Scan the entries and tally the lines that include the string "JURY". Reply with the figure alone.
:: Source information ::
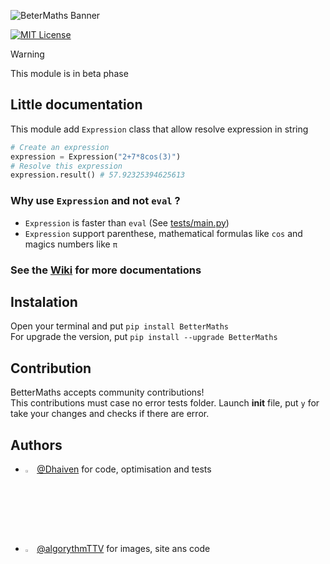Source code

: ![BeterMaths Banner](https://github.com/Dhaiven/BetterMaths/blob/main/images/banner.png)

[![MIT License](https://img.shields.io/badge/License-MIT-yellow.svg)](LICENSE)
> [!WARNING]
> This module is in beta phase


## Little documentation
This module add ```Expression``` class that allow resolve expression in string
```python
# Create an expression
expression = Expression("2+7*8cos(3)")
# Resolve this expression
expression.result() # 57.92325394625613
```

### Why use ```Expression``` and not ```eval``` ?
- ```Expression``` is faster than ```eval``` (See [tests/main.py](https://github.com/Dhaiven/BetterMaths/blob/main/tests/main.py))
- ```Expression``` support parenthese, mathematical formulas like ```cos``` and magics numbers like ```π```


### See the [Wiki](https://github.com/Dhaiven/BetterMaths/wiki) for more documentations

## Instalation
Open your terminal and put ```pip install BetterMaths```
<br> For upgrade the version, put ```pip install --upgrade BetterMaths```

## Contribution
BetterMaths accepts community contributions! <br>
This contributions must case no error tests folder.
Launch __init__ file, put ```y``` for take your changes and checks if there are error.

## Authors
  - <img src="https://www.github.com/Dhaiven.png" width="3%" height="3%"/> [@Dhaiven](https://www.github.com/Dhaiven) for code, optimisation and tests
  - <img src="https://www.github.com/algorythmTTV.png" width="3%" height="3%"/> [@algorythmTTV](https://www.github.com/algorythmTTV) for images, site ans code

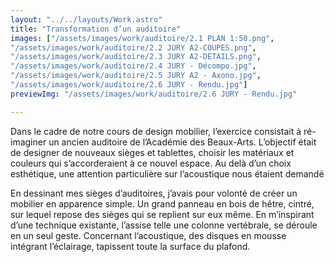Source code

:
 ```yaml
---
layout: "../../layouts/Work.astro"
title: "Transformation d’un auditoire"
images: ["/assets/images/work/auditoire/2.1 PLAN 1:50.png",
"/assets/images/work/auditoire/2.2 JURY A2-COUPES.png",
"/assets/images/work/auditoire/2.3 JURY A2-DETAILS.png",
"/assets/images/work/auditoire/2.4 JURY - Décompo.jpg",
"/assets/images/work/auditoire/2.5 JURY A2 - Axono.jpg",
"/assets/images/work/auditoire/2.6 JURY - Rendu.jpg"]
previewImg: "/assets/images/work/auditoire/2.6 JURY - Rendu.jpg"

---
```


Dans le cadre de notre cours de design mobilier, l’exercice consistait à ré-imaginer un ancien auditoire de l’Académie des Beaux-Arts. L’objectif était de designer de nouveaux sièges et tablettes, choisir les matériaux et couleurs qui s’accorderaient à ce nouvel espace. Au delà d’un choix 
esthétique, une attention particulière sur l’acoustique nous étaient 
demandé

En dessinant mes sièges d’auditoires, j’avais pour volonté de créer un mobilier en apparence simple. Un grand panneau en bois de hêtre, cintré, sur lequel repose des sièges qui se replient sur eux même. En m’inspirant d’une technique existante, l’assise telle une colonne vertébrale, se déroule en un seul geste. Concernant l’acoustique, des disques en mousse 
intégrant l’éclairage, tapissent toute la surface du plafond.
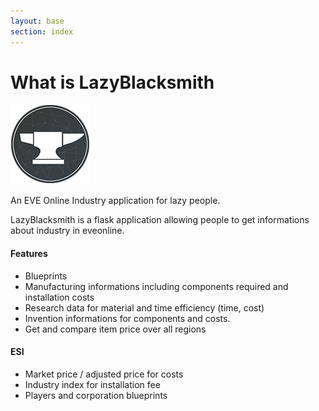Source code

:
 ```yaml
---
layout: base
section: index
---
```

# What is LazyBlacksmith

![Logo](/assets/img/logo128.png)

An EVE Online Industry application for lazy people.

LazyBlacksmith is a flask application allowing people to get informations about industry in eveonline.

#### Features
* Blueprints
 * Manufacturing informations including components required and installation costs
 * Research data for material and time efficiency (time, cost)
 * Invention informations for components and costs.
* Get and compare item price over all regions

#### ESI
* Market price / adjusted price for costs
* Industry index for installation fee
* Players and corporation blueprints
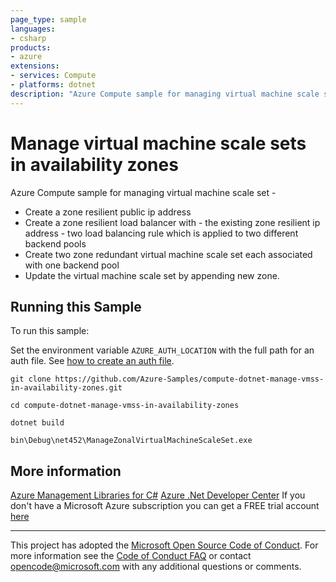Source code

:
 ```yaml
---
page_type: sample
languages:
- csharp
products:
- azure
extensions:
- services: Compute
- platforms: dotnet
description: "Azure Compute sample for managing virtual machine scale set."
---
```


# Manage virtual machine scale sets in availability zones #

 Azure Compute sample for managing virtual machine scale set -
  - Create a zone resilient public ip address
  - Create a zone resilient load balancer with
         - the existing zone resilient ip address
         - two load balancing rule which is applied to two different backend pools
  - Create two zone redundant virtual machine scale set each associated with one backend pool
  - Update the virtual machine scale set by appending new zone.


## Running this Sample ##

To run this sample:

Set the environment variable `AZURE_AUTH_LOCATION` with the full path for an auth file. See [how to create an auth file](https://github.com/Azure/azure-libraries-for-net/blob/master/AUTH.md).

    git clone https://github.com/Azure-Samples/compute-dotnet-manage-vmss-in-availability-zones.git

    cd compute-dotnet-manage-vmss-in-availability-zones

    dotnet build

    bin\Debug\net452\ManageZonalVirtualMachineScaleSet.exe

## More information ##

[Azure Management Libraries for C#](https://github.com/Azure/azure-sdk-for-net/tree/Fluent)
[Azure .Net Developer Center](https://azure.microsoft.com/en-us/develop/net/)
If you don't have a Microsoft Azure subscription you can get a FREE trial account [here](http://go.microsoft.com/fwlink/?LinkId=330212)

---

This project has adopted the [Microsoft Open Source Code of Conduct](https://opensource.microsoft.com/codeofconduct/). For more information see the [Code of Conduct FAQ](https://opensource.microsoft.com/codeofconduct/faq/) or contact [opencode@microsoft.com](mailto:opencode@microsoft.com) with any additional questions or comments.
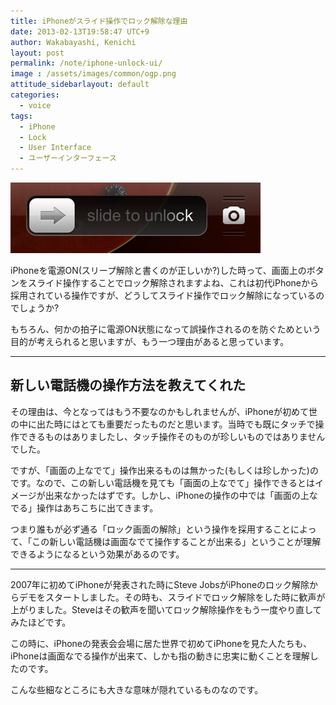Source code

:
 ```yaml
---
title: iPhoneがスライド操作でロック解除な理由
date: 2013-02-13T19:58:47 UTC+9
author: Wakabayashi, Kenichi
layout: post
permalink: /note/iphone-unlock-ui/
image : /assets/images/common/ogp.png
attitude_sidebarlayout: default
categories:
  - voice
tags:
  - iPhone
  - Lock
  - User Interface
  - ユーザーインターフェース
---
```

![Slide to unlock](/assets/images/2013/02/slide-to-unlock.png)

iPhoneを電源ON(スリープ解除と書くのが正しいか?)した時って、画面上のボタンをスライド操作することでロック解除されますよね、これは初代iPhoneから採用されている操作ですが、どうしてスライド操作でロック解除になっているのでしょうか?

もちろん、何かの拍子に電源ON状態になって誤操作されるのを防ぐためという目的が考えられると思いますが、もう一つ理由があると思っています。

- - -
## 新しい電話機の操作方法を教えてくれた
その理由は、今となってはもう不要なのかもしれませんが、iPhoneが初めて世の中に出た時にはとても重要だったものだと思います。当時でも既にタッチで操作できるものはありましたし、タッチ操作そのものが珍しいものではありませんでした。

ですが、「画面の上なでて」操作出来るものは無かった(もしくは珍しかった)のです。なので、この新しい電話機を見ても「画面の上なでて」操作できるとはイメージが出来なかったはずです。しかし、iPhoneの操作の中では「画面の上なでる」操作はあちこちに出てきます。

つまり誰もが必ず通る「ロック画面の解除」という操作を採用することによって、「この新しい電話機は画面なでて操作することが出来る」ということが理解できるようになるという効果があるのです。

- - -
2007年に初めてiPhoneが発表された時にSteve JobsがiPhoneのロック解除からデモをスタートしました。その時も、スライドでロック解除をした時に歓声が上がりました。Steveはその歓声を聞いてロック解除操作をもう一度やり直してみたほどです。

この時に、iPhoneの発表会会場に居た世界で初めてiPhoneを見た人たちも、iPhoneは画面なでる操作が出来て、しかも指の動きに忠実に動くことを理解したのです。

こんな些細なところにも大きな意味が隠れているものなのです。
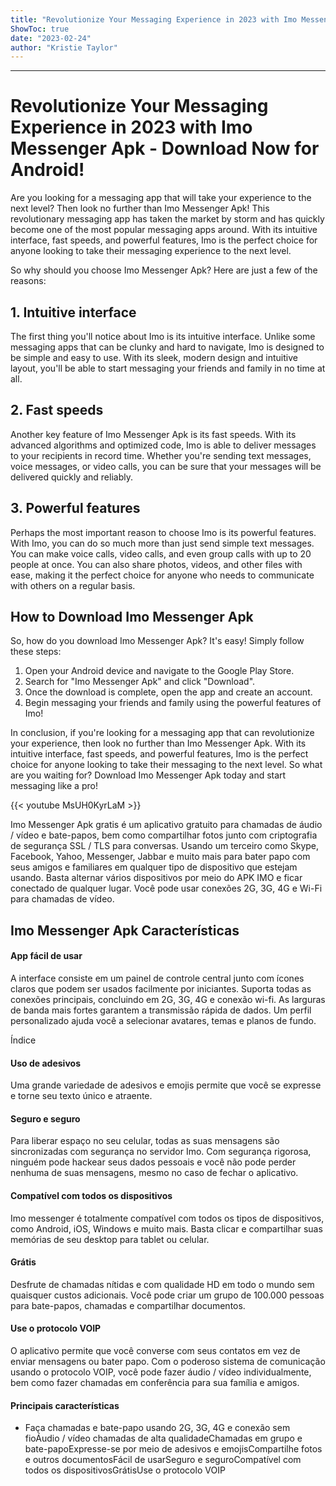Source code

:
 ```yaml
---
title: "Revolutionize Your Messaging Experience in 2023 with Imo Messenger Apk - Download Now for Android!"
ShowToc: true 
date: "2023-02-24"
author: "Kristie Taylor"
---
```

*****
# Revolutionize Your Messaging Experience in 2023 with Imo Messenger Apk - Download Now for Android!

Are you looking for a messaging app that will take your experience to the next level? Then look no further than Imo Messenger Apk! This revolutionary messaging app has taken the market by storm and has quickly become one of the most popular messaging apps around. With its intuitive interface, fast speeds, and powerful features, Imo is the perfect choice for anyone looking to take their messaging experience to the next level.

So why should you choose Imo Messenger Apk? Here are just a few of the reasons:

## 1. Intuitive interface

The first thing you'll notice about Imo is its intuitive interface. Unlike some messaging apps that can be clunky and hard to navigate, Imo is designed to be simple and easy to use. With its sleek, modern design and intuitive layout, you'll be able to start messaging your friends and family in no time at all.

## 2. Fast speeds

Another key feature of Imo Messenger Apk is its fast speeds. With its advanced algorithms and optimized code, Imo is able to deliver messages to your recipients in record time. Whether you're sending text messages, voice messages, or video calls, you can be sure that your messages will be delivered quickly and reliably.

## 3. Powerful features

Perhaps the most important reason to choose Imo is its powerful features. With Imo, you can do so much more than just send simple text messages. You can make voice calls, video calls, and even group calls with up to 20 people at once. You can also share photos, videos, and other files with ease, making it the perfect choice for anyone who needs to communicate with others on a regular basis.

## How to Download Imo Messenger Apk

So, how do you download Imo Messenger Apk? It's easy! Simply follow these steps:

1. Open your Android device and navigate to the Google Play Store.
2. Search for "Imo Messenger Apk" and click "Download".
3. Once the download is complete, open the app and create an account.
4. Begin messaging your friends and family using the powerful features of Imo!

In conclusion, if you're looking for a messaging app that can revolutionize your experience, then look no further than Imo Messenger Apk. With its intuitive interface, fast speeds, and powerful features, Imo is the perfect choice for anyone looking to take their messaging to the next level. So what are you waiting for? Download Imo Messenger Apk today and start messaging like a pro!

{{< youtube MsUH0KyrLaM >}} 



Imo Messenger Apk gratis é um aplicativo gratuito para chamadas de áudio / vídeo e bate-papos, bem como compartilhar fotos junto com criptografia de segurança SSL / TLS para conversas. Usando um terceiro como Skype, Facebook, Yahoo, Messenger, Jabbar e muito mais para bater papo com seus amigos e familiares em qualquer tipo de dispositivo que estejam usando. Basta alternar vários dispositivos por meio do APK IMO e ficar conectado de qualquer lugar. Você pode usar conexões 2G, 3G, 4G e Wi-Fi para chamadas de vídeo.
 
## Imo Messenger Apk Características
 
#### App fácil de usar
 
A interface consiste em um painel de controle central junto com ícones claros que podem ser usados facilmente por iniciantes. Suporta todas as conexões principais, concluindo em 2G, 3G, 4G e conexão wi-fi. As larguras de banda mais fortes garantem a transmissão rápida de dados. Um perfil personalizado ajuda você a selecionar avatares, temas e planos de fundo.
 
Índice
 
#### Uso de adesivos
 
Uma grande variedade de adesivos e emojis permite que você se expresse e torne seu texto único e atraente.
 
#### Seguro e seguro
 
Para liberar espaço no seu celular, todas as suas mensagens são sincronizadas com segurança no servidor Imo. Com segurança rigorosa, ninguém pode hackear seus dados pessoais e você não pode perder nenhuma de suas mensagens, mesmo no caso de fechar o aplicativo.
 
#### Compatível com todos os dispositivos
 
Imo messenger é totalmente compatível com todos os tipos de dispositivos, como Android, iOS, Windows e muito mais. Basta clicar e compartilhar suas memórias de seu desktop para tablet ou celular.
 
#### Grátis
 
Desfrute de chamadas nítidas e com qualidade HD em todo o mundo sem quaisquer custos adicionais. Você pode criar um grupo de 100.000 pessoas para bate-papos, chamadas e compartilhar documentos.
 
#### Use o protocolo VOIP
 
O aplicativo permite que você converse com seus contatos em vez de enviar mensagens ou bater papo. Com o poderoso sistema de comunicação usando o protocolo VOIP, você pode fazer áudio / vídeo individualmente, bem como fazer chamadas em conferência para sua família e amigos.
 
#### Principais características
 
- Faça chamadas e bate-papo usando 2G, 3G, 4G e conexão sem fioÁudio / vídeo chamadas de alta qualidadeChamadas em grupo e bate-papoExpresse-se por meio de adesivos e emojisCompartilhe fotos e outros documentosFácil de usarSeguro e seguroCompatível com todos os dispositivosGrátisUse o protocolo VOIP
:::
Task answer
6